Here are some examples of types of behaviour that can occur in cases of domestic violence and which MIGHT amount to a criminal offence.

Whether any particular behaviour does amount to a criminal offence will always depend on the circumstances of the particular case. These examples should therefore be treated only as guidelines.

* If the threatening or disorderly words/behaviour are used in a dwelling house, the offence can only be committed if the other person is not inside that or another dwelling.

** Actual physical or mental harm must be proved to have resulted from the behaviour.

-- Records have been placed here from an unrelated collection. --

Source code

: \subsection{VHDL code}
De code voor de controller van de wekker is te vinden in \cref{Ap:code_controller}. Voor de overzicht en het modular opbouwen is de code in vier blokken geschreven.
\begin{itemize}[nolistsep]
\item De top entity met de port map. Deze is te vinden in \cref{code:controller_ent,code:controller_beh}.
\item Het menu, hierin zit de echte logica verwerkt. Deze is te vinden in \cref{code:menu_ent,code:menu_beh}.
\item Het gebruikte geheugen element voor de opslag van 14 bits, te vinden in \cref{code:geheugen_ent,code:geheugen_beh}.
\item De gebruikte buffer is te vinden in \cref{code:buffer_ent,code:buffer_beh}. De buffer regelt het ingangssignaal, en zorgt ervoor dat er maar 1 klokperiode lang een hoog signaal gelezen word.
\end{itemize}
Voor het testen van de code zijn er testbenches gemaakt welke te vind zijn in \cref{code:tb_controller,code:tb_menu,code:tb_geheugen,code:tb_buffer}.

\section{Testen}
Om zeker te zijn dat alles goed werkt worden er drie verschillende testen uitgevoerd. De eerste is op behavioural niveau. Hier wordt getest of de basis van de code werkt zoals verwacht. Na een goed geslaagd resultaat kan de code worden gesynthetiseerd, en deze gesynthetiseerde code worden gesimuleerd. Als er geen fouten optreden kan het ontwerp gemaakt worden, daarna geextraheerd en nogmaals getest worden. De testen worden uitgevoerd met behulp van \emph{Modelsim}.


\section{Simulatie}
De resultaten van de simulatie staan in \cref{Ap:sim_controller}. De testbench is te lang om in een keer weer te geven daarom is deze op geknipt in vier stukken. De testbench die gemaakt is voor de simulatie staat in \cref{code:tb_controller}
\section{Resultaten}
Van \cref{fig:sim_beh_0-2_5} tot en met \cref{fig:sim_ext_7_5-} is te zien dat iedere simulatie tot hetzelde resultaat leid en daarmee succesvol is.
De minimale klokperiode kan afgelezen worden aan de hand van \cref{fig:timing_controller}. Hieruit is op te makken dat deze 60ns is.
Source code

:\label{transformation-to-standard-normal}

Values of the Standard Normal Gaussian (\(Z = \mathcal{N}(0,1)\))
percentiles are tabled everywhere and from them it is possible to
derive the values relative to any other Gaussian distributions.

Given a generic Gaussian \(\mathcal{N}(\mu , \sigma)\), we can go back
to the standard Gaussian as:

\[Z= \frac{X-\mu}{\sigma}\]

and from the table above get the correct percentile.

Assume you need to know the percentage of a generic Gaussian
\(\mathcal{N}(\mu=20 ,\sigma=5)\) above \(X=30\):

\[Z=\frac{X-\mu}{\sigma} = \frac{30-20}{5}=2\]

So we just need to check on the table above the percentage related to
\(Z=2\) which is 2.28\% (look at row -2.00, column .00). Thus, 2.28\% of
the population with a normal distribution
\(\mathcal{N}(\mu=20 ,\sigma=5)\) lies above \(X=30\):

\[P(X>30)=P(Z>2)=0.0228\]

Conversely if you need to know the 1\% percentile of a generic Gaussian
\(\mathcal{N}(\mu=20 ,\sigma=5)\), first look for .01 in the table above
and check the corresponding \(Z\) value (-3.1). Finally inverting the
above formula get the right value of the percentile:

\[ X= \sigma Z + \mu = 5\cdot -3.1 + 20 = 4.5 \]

Examples of behaviour Possible offences
Pressuring a victim/witness to "drop the case" or not to give evidence. Witness intimidation, obstructing the course of justice, conspiracy to pervert the course of justice.
Physical violence, with or without weapons, inc: punching, slapping, pushing, kicking, headbutting, and hair pulling. Common assault, actual/grievous bodily harm, wounding, attempted murder.
Violence resulting in death. Murder, manslaughter.
Violence resulting in miscarriage. Child destruction, procuring a miscarriage or abortion.
Choking, strangling, suffocating. Common assault, actual/grievous bodily harm, attempting to choke, strangle or suffocate.
Spitting at a person. Common assault.
Threatening with an article used as a weapon e.g. a knife, tool, telephone, chair. Threats to kill, common assault, affray, threatening behaviour.
Throwing articles, e.g. crockery, even if they miss their target. Common assault, actual/grievous bodily harm, wounding, criminal damage, affray, threatening behaviour.
Tying someone up. Common assault, actual bodily harm, false imprisonment.
Threatening to kill someone. Threats to kill, harassment.
Threats to cause injury. Common assault, affray, threatening behaviour *.
Threats seriously to damage or undermine social status. Harassment, blackmail.
Damaging or destroying property or threatening to damage or destroy property. Criminal damage, threatening to cause criminal damage, harassment
Harming or threatening to harm a pet. Criminal damage, threatening to cause criminal damage, cruelty to animals, harassment.
Locking someone in a room or house or preventing him or her from leaving. False imprisonment, harassment.
Preventing someone from visiting relatives or friends. False imprisonment, kidnapping, harassment.
Preventing someone from seeking aid, e.g. medical attention. False imprisonment, actual bodily harm.
Preventing someone from dressing as they choose or forcing them to wear a particular make-up, jewellery and hairstyles. Actual bodily harm **, harassment.
Racial abuse. Racially aggravated threatening behaviour *, disorderly conduct * or harassment.
"Outing", e.g. sexual orientation or HIV status. Harassment, actual bodily harm **, blackmail.
Enforced financial dependence or unreasonably depriving someone of money. Harassment.
Abuse related to dowry demand. Blackmail, harassment, common assault, actual/grievous bodily harm.
Unreasonable financial demands. Blackmail, harassment.
Forced marriage. Kidnap, blackmail, false imprisonment, common assault, actual/grievous bodily harm, rape, sexual assault.
Enforced sexual activity. Rape, indecent assault, harassment, living off immoral earnings.
Persistent verbal abuse, e.g. constant unreasonable criticism. Harassment, actual bodily harm **.
Breaching the conditions of a non-molestation order. Breach of non-molestation order.
Offensive/obscene/menacing telephone calls, text messages or letters. Improper use of public telecommunication systems, malicious communications, actual/grievous bodily harm **, harassment.
Excessive contact, e.g. numerous 'phone calls to check someone's whereabouts. Harassment, false imprisonment.
Secret or enforced administration of drugs. Common assault, actual bodily harm, grievous bodily harm, administering poison.
Neglecting, abandoning or ill-treating a child. Child cruelty.
"Honour crimes". Murder, aiding and abetting suicide.
Female Circumcision. Female Genital Mutilation.
Forcing entry into a house. Using violence to secure entry.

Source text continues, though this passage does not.